_Task directions_
Every line from the one bearing "Arbeidgivere vil forvente og" through the last line of the entries should be printed exactly, with no other output.

_Dataset content_
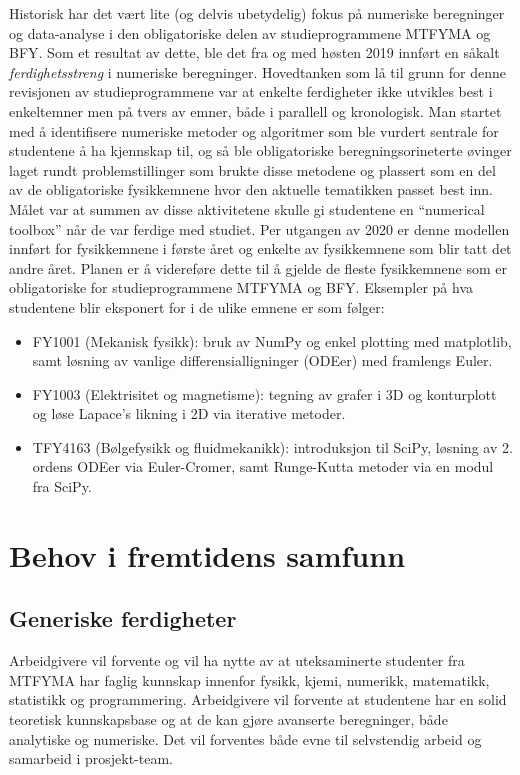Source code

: \documentclass{article}
\begin{document}
Historisk har det vært lite (og delvis ubetydelig) fokus på numeriske beregninger og data-analyse i den obligatoriske delen av studieprogrammene MTFYMA og BFY. Som et resultat av dette, ble det fra og med høsten 2019 innført en såkalt \emph{ferdighetsstreng} i numeriske beregninger. Hovedtanken som lå til grunn for denne revisjonen av studieprogrammene var at enkelte ferdigheter ikke utvikles best i enkeltemner men på tvers av emner, både i parallell og kronologisk. Man startet med å identifisere numeriske metoder og algoritmer som ble vurdert sentrale for studentene å ha kjennskap til, og så ble obligatoriske beregningsorineterte øvinger laget rundt problemstillinger som brukte disse metodene og plassert som en del av de obligatoriske fysikkemnene hvor den aktuelle tematikken passet best inn. Målet var at summen av disse aktivitetene skulle gi studentene en ``numerical toolbox'' når de var ferdige med studiet. Per utgangen av 2020 er denne modellen innført for fysikkemnene i første året og enkelte av fysikkemnene som blir tatt det andre året. Planen er å videreføre dette til å gjelde de fleste fysikkemnene som er obligatoriske for studieprogrammene MTFYMA og BFY. Eksempler på hva studentene blir eksponert for i de ulike emnene er som følger:
\begin{itemize}
  \item FY1001 (Mekanisk fysikk): bruk av NumPy og enkel plotting med matplotlib, samt løsning av vanlige differensialligninger (ODEer) med framlengs Euler.
  \item FY1003 (Elektrisitet og magnetisme): tegning av grafer i 3D og konturplott og løse Lapace's likning i 2D via iterative metoder.
  \item TFY4163 (Bølgefysikk og fluidmekanikk): introduksjon til SciPy, løsning av 2. ordens ODEer via Euler-Cromer, samt Runge-Kutta metoder via en modul fra SciPy.
\end{itemize}

\clearpage
\section{Behov i fremtidens samfunn}
\subsection{Generiske ferdigheter}
\label{sec:behov}
Arbeidgivere vil forvente og vil ha nytte av at uteksaminerte studenter fra MTFYMA har faglig kunnskap innenfor fysikk, kjemi, numerikk, matematikk, statistikk og programmering.
Arbeidgivere vil forvente at studentene har en solid teoretisk kunnskapsbase og at de kan gjøre avanserte beregninger, både analytiske og numeriske.
Det vil forventes både evne til selvstendig arbeid og samarbeid i prosjekt-team.
\end{document}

_Task solution_
Arbeidgivere vil forvente og vil ha nytte av at uteksaminerte studenter fra MTFYMA har faglig kunnskap innenfor fysikk, kjemi, numerikk, matematikk, statistikk og programmering.
Arbeidgivere vil forvente at studentene har en solid teoretisk kunnskapsbase og at de kan gjøre avanserte beregninger, både analytiske og numeriske.
Det vil forventes både evne til selvstendig arbeid og samarbeid i prosjekt-team.
\end{document}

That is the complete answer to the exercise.